"out of memory" when in eval() mode
ahmed-shariff opened this issue · 1 comments
ahmed-shariff commented
I am using the model to test it on some of my own images, I am trying to use the model by importing it as a module. When I set the model to eval
mode, I get the following:
THCudaCheck FAIL file=/home/amsha/builds/pytorch/aten/src/THC/generic/THCStorage.cu line=58 error=2 : out of memory
Traceback (most recent call last):
File "pipeline.py", line 601, in <module>
main(parser.parse_args())
File "pipeline.py", line 594, in main
_main()
File "pipeline.py", line 141, in _main
train_output = current_model.train_model(dataloader.get_train_input_fn(), classification_steps)
File "/home/amsha/Research/FoodClassification/models/models_fasterrcnn.py", line 288, in train_model
rois_label = self.model(input_var, iinfo_var, gtbox_var, nmbox_var)
File "/home/amsha/virtualenv/torch-master-13022018/lib/python3.6/site-packages/torch/nn/modules/module.py", line 357, in __call__
result = self.forward(*input, **kwargs)
File "/home/amsha/Research/faster-rcnn.pytorch/lib/model/faster_rcnn/faster_rcnn.py", line 77, in forward
pooled_feat = self.RCNN_roi_crop(base_feat, Variable(grid_yx).detach())
File "/home/amsha/virtualenv/torch-master-13022018/lib/python3.6/site-packages/torch/nn/modules/module.py", line 357, in __call__
result = self.forward(*input, **kwargs)
File "/home/amsha/Research/faster-rcnn.pytorch/lib/model/roi_crop/modules/roi_crop.py", line 8, in forward
return RoICropFunction()(input1, input2)
File "/home/amsha/Research/faster-rcnn.pytorch/lib/model/roi_crop/functions/roi_crop.py", line 11, in forward
output = input2.new(input2.size()[0], input1.size()[1], input2.size()[1], input2.size()[2]).zero_()

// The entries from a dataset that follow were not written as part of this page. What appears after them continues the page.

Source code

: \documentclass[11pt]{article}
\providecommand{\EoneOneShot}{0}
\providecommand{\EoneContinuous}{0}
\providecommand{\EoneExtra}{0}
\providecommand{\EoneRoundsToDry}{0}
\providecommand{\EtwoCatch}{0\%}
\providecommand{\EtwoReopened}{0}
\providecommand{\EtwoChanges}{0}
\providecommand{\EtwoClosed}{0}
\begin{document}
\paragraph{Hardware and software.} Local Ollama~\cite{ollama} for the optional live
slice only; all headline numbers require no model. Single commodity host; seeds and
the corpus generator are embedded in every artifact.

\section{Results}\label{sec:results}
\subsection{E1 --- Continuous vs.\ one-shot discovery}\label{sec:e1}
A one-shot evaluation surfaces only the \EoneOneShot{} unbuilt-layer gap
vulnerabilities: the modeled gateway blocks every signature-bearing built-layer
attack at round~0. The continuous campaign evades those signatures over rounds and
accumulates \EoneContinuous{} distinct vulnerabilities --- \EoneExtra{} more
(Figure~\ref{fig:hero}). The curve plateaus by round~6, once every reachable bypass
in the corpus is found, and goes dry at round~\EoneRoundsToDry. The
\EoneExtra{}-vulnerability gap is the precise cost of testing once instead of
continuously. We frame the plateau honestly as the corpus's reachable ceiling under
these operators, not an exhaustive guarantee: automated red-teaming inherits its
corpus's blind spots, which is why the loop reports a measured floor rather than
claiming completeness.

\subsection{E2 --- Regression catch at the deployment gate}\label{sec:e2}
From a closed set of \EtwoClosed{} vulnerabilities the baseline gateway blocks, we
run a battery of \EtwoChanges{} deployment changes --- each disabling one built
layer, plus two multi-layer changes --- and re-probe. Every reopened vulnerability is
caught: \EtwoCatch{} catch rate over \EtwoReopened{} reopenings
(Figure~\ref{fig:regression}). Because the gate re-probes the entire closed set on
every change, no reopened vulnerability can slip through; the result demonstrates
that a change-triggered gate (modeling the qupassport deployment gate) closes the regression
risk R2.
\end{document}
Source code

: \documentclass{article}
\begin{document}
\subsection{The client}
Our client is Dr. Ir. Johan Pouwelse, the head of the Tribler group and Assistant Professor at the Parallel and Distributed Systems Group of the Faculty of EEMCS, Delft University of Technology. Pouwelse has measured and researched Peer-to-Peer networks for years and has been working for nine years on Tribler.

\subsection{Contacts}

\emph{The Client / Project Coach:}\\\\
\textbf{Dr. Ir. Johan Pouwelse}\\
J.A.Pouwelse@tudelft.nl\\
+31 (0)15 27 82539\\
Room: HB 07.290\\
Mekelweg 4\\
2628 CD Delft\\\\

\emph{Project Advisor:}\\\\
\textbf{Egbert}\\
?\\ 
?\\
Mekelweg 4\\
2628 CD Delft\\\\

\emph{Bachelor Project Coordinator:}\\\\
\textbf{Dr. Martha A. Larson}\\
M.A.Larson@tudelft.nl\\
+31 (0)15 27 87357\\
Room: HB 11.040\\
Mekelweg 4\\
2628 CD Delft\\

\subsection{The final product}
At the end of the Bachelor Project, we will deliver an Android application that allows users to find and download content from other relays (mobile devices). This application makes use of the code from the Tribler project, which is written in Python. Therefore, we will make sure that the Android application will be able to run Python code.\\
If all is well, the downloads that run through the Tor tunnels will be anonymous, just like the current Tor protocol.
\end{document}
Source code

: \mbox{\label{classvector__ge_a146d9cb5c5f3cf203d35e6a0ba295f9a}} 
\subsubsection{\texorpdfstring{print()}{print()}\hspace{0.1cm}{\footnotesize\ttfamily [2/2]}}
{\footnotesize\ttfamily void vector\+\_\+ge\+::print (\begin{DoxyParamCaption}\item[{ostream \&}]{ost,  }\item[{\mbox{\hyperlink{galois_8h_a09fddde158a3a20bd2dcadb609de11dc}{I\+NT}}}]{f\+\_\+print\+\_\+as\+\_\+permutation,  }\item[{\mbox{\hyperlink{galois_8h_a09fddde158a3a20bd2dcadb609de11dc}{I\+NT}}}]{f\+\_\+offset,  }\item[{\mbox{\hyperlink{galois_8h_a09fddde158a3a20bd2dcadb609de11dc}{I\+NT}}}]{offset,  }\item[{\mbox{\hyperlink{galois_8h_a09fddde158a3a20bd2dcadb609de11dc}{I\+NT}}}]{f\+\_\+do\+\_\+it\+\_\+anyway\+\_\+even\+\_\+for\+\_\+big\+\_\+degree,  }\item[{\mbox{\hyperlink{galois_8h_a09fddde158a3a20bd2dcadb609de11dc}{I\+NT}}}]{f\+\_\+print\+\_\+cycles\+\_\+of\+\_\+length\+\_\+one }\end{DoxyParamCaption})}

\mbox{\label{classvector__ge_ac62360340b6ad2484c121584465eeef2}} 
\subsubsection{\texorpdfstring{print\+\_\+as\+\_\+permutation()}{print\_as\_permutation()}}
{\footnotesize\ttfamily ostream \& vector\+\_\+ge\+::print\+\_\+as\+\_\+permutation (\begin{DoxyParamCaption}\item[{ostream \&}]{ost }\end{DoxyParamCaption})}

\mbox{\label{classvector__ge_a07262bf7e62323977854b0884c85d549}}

RuntimeError: cuda runtime error (2) : out of memory at /home/amsha/builds/pytorch/aten/src/THC/generic/THCStorage.cu:58
The code block where this originates:
self.model = resnet([0,1], 50)
self.model.create_architecture()
...
# When I use model.train(False) or model.eval(), I get the the above error.
# The problem doesn't happen when the following is model.train()
self.model.train(False)
for root_dir, dirs, files in os.walk("../Datasets/captured/processed_v2/"):
for f in files:
img = io.imread(os.path.join(root_dir, f))
i = [torchvision.transforms.ToTensor()(img).unsqueeze(0), None ,torch.Tensor(0), torch.Tensor(img.shape[:2]).unsqueeze(0), torch.Tensor([[[1,2,3,4,1]]])]
if self.use_cuda:
i = [i_.cuda() if i_ is not None else i_ for i_ in i ]
input_var = torch.autograd.Variable(i[0].float())
nmbox_var = torch.autograd.Variable(i[2])
iinfo_var = torch.autograd.Variable(i[3])
gtbox_var = torch.autograd.Variable(i[4])
rois, cls_prob, bbox_pred, \
rpn_loss_cls, rpn_loss_bbox, \
RCNN_loss_cls, RCNN_loss_bbox, \
rois_label = self.model(input_var, iinfo_var, gtbox_var, nmbox_var)
print(rpn_loss_cls, rpn_loss_bbox, \
RCNN_loss_cls, RCNN_loss_bbox,)
continue
I am using the resnet50 in the model.
pytorch version: '0.4.0a0+b608ea9'
faster-rcnn_pytorch from: 28ee76d6ae868ca43c4e38bedbafd82d919f601a
GPU: GTX 1050
ahmed-shariff commented
This is embarrassing! This is the wrong repo. So sorry mate!